*** Exercise inputs ***
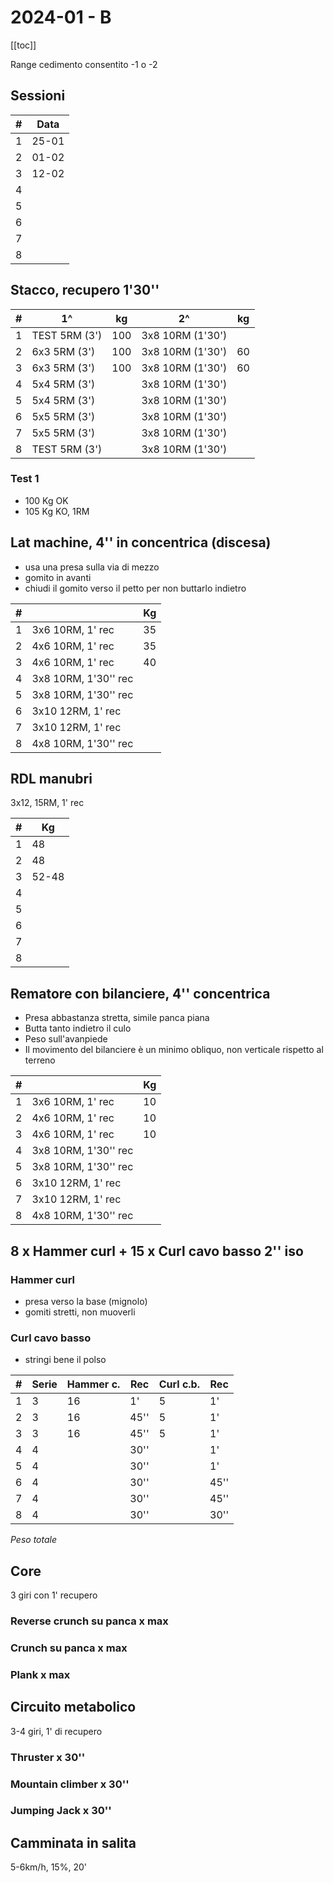 # 2024-01 - B

[[toc]]

Range cedimento consentito -1 o -2

## Sessioni

| #   | Data  |
| --- | ----- |
| 1   | 25-01 |
| 2   | 01-02 |
| 3   | 12-02 |
| 4   |       |
| 5   |       |
| 6   |       |
| 7   |       |
| 8   |       |

## Stacco, recupero 1'30''

| #   | 1^            | kg  | 2^               | kg  |
| --- | ------------- | --- | ---------------- | --- |
| 1   | TEST 5RM (3') | 100 | 3x8 10RM (1'30') |     |
| 2   | 6x3 5RM (3')  | 100 | 3x8 10RM (1'30') |  60 |
| 3   | 6x3 5RM (3')  | 100 | 3x8 10RM (1'30') |  60 |
| 4   | 5x4 5RM (3')  |     | 3x8 10RM (1'30') |     |
| 5   | 5x4 5RM (3')  |     | 3x8 10RM (1'30') |     |
| 6   | 5x5 5RM (3')  |     | 3x8 10RM (1'30') |     |
| 7   | 5x5 5RM (3')  |     | 3x8 10RM (1'30') |     |
| 8   | TEST 5RM (3') |     | 3x8 10RM (1'30') |     |

### Test 1

- 100 Kg OK
- 105 Kg KO, 1RM

## Lat machine, 4'' in concentrica (discesa)

- usa una presa sulla via di mezzo
- gomito in avanti
- chiudi il gomito verso il petto per non buttarlo indietro

| #   |                      | Kg  |
| --- | -------------------- | --- |
| 1   | 3x6 10RM, 1' rec     | 35  |
| 2   | 4x6 10RM, 1' rec     | 35  |
| 3   | 4x6 10RM, 1' rec     | 40  |
| 4   | 3x8 10RM, 1'30'' rec |     |
| 5   | 3x8 10RM, 1'30'' rec |     |
| 6   | 3x10 12RM, 1' rec    |     |
| 7   | 3x10 12RM, 1' rec    |     |
| 8   | 4x8 10RM, 1'30'' rec |     |

## RDL manubri

3x12, 15RM, 1' rec

| #   | Kg  |
| --- | --- |
| 1   | 48  |
| 2   | 48  |
| 3   | 52-48 |
| 4   |     |
| 5   |     |
| 6   |     |
| 7   |     |
| 8   |     |

## Rematore con bilanciere, 4'' concentrica

- Presa abbastanza stretta, simile panca piana
- Butta tanto indietro il culo
- Peso sull'avanpiede
- Il movimento del bilanciere è un minimo obliquo, non verticale rispetto al terreno

| #   |                      | Kg  |
| --- | -------------------- | --- |
| 1   | 3x6 10RM, 1' rec     | 10  |
| 2   | 4x6 10RM, 1' rec     | 10  |
| 3   | 4x6 10RM, 1' rec     | 10  |
| 4   | 3x8 10RM, 1'30'' rec |     |
| 5   | 3x8 10RM, 1'30'' rec |     |
| 6   | 3x10 12RM, 1' rec    |     |
| 7   | 3x10 12RM, 1' rec    |     |
| 8   | 4x8 10RM, 1'30'' rec |     |

## 8 x Hammer curl + 15 x Curl cavo basso 2'' iso

### Hammer curl

- presa verso la base (mignolo)
- gomiti stretti, non muoverli

### Curl cavo basso

- stringi bene il polso

| #   | Serie | Hammer c. | Rec  | Curl c.b. | Rec  |
| --- | ----- | --------- | ---- | --------- | ---- |
| 1   | 3     | 16        | 1'   | 5         | 1'   |
| 2   | 3     | 16        | 45'' | 5         | 1'   |
| 3   | 3     | 16        | 45'' | 5         | 1'   |
| 4   | 4     |           | 30'' |           | 1'   |
| 5   | 4     |           | 30'' |           | 1'   |
| 6   | 4     |           | 30'' |           | 45'' |
| 7   | 4     |           | 30'' |           | 45'' |
| 8   | 4     |           | 30'' |           | 30'' |

*Peso totale*

## Core

3 giri con 1' recupero

### Reverse crunch su panca x max

### Crunch su panca x max

### Plank x max

## Circuito metabolico

3-4 giri, 1' di recupero

### Thruster x 30''

### Mountain climber x 30''

### Jumping Jack x 30''

## Camminata in salita

5-6km/h, 15%, 20'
*** End of Exercise inputs ***
* _Work instruction_
Word for word, return all the entries and skip their pictures.

* _Output for this task_
 # 2024-01 - B

[[toc]]

Range cedimento consentito -1 o -2

## Sessioni

| #   | Data  |
| --- | ----- |
| 1   | 25-01 |
| 2   | 01-02 |
| 3   | 12-02 |
| 4   |       |
| 5   |       |
| 6   |       |
| 7   |       |
| 8   |       |

## Stacco, recupero 1'30''

| #   | 1^            | kg  | 2^               | kg  |
| --- | ------------- | --- | ---------------- | --- |
| 1   | TEST 5RM (3') | 100 | 3x8 10RM (1'30') |     |
| 2   | 6x3 5RM (3')  | 100 | 3x8 10RM (1'30') |  60 |
| 3   | 6x3 5RM (3')  | 100 | 3x8 10RM (1'30') |  60 |
| 4   | 5x4 5RM (3')  |     | 3x8 10RM (1'30') |     |
| 5   | 5x4 5RM (3')  |     | 3x8 10RM (1'30') |     |
| 6   | 5x5 5RM (3')  |     | 3x8 10RM (1'30') |     |
| 7   | 5x5 5RM (3')  |     | 3x8 10RM (1'30') |     |
| 8   | TEST 5RM (3') |     | 3x8 10RM (1'30') |     |

### Test 1

- 100 Kg OK
- 105 Kg KO, 1RM

## Lat machine, 4'' in concentrica (discesa)

- usa una presa sulla via di mezzo
- gomito in avanti
- chiudi il gomito verso il petto per non buttarlo indietro

| #   |                      | Kg  |
| --- | -------------------- | --- |
| 1   | 3x6 10RM, 1' rec     | 35  |
| 2   | 4x6 10RM, 1' rec     | 35  |
| 3   | 4x6 10RM, 1' rec     | 40  |
| 4   | 3x8 10RM, 1'30'' rec |     |
| 5   | 3x8 10RM, 1'30'' rec |     |
| 6   | 3x10 12RM, 1' rec    |     |
| 7   | 3x10 12RM, 1' rec    |     |
| 8   | 4x8 10RM, 1'30'' rec |     |

## RDL manubri

3x12, 15RM, 1' rec

| #   | Kg  |
| --- | --- |
| 1   | 48  |
| 2   | 48  |
| 3   | 52-48 |
| 4   |     |
| 5   |     |
| 6   |     |
| 7   |     |
| 8   |     |

## Rematore con bilanciere, 4'' concentrica

- Presa abbastanza stretta, simile panca piana
- Butta tanto indietro il culo
- Peso sull'avanpiede
- Il movimento del bilanciere è un minimo obliquo, non verticale rispetto al terreno

| #   |                      | Kg  |
| --- | -------------------- | --- |
| 1   | 3x6 10RM, 1' rec     | 10  |
| 2   | 4x6 10RM, 1' rec     | 10  |
| 3   | 4x6 10RM, 1' rec     | 10  |
| 4   | 3x8 10RM, 1'30'' rec |     |
| 5   | 3x8 10RM, 1'30'' rec |     |
| 6   | 3x10 12RM, 1' rec    |     |
| 7   | 3x10 12RM, 1' rec    |     |
| 8   | 4x8 10RM, 1'30'' rec |     |

## 8 x Hammer curl + 15 x Curl cavo basso 2'' iso

### Hammer curl

- presa verso la base (mignolo)
- gomiti stretti, non muoverli

### Curl cavo basso

- stringi bene il polso

| #   | Serie | Hammer c. | Rec  | Curl c.b. | Rec  |
| --- | ----- | --------- | ---- | --------- | ---- |
| 1   | 3     | 16        | 1'   | 5         | 1'   |
| 2   | 3     | 16        | 45'' | 5         | 1'   |
| 3   | 3     | 16        | 45'' | 5         | 1'   |
| 4   | 4     |           | 30'' |           | 1'   |
| 5   | 4     |           | 30'' |           | 1'   |
| 6   | 4     |           | 30'' |           | 45'' |
| 7   | 4     |           | 30'' |           | 45'' |
| 8   | 4     |           | 30'' |           | 30'' |

*Peso totale*

## Core

3 giri con 1' recupero

### Reverse crunch su panca x max

### Crunch su panca x max

### Plank x max

## Circuito metabolico

3-4 giri, 1' di recupero

### Thruster x 30''

### Mountain climber x 30''

### Jumping Jack x 30''

## Camminata in salita

5-6km/h, 15%, 20'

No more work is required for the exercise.